A new study by the University of Sheffield has found new evidence that mummification may have been more widespread in Bronze Age Britain than previously realized. The damp climate is not conducive to the preservation of soft tissues, so unless a body was preserved in an aerobic environment like a peat bog, trying to figure out if a skeletonized body was once mummified is a challenge. Earlier studies have found a key difference between the bones of bodies that were mummified and those that never were: the bacteria that cause decomposition of soft tissues also degrade bone, gnawing on the proteins in the skeleton creating microscopic tunnels like termites in wood. The bones of mummified bodies show little or no sign of this kind of damage from putrefactive bacteria.

The study undertook to develop a methodology that would be able to distinguish mummified remains when only bones have survived. The research team did a microscopic analysis of the bones (mostly femurs) of 301 individuals from 25 archaeological sites in the UK. Thirty-four of the 301 dated to the Bronze Age. The samples were compared to a mummy from Yemen and one found in an Irish peat bog. Half of them had tell-tale indicators of putrefactive erosion; 16 of them had either no damage or very little.

Their examinations revealed that both the Yemeni and Irish mummies showed limited levels of bacterial bioerosion within the bone and therefore established that the skeletons found in the Outer Hebrides as well as other sites across Britain display levels of preservation that are consistent with mummification.

The research team also found that the preservation of Bronze Age skeletons at various sites throughout the UK is different to the preservation of bones dating to all other prehistoric and historic periods, which are generally consistent with natural decomposition. Furthermore, the Sheffield-led researchers also found that Bronze Age Britons may have used a variety of techniques to mummify their dead.

[Study lead researcher] Dr Booth added, “Our research shows that smoking over a fire and purposeful burial within a peat bog are among some of the techniques ancient Britons may have used to mummify their dead.
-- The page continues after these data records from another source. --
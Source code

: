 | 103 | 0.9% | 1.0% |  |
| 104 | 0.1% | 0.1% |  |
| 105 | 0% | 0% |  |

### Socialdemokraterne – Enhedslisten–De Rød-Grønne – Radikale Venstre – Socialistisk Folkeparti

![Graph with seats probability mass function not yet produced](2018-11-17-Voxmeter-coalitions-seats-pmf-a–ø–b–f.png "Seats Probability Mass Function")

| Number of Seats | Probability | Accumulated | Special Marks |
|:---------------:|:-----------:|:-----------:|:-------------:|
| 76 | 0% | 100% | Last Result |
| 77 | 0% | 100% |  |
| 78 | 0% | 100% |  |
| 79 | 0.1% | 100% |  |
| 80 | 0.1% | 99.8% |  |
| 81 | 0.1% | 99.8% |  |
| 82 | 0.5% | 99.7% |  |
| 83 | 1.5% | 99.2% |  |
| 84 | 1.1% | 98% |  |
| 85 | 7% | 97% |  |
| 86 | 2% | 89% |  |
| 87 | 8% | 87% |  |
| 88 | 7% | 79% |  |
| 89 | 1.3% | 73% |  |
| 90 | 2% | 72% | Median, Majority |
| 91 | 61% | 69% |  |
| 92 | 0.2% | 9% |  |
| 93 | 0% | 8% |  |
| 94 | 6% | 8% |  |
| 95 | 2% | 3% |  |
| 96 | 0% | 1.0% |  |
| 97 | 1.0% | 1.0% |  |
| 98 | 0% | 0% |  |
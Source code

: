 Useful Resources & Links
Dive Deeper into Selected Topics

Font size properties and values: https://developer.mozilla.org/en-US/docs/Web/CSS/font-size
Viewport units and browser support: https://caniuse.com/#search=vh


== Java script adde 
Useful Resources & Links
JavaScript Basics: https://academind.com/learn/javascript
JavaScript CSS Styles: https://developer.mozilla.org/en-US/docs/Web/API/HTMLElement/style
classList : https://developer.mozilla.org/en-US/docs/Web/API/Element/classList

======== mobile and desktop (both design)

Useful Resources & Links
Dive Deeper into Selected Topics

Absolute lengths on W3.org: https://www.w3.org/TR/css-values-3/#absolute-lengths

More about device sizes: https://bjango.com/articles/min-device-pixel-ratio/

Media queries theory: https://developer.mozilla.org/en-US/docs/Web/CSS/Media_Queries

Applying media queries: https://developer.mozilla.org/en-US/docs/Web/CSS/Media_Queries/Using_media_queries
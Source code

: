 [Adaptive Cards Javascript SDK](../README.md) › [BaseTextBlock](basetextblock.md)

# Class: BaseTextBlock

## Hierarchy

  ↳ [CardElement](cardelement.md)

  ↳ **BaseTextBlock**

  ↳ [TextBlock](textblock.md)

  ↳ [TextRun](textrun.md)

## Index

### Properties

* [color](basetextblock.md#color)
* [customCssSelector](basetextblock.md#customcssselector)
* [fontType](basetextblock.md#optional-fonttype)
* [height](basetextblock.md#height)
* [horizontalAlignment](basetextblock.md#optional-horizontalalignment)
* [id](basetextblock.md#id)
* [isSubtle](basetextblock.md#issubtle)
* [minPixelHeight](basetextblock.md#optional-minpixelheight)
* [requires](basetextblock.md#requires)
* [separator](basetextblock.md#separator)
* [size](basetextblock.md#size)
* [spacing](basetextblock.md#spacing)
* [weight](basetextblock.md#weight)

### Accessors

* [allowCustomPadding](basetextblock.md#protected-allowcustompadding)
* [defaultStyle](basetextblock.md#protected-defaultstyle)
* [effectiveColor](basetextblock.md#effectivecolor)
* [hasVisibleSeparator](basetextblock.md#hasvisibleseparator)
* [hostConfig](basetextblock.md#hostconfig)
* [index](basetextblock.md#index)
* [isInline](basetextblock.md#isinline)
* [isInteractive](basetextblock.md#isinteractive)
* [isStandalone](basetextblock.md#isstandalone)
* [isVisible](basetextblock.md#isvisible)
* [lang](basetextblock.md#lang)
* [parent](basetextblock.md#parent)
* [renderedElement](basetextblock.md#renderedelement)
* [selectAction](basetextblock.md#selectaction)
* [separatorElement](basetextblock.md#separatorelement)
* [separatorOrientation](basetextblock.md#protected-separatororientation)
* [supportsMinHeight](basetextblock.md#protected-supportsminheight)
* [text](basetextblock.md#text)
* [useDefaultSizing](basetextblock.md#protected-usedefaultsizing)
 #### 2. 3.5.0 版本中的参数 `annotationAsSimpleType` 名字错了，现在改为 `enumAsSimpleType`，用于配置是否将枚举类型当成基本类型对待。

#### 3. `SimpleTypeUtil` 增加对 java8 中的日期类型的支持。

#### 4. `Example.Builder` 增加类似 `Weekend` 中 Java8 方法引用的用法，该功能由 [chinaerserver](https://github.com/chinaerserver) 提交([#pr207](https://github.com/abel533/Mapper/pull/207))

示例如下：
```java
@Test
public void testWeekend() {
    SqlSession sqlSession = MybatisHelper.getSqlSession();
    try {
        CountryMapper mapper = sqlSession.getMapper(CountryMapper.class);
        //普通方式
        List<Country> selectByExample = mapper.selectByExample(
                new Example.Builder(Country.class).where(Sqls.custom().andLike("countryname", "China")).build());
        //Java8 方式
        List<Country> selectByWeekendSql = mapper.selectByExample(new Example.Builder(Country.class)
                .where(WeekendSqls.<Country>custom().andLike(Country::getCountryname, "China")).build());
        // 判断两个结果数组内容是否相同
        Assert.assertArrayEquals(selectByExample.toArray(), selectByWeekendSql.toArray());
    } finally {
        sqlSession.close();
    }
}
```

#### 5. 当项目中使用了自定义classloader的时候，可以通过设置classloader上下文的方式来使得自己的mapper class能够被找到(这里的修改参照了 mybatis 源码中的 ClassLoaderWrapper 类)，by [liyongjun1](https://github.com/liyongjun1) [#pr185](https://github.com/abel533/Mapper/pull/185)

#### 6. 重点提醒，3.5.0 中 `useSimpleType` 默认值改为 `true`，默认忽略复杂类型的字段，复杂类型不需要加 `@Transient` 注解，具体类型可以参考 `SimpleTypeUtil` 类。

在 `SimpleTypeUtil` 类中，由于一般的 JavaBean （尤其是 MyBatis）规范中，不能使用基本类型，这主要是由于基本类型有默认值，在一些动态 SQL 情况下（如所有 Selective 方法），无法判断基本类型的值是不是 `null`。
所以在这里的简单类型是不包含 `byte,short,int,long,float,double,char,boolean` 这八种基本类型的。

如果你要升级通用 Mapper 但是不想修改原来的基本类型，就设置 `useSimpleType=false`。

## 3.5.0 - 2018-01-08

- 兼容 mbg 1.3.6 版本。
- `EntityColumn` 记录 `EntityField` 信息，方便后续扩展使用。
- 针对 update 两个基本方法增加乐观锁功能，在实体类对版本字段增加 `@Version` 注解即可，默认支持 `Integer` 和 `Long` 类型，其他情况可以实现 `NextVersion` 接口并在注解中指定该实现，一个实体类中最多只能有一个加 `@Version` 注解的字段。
Other techniques could have included evisceration, in which organs were removed shortly after death.”

This is the first study to use microscopic analysis to identify funerary practices in the bone itself, and it opens up a world of possibilities in understanding rituals that could previously only be discovered from rare soft tissue survivals.

“The idea that British and potentially European Bronze Age communities invested resources in mummifying and curating a proportion of their dead fundamentally alters our perceptions of funerary ritual and belief in this period.”

The research also demonstrates that funerary rituals that we may now regard as exotic, novel and even bizarre were practised commonly for hundreds of years by our predecessors.

Researchers hope the new technology can be used to identify cultures that mummified their dead not just in the UK but in Europe as well.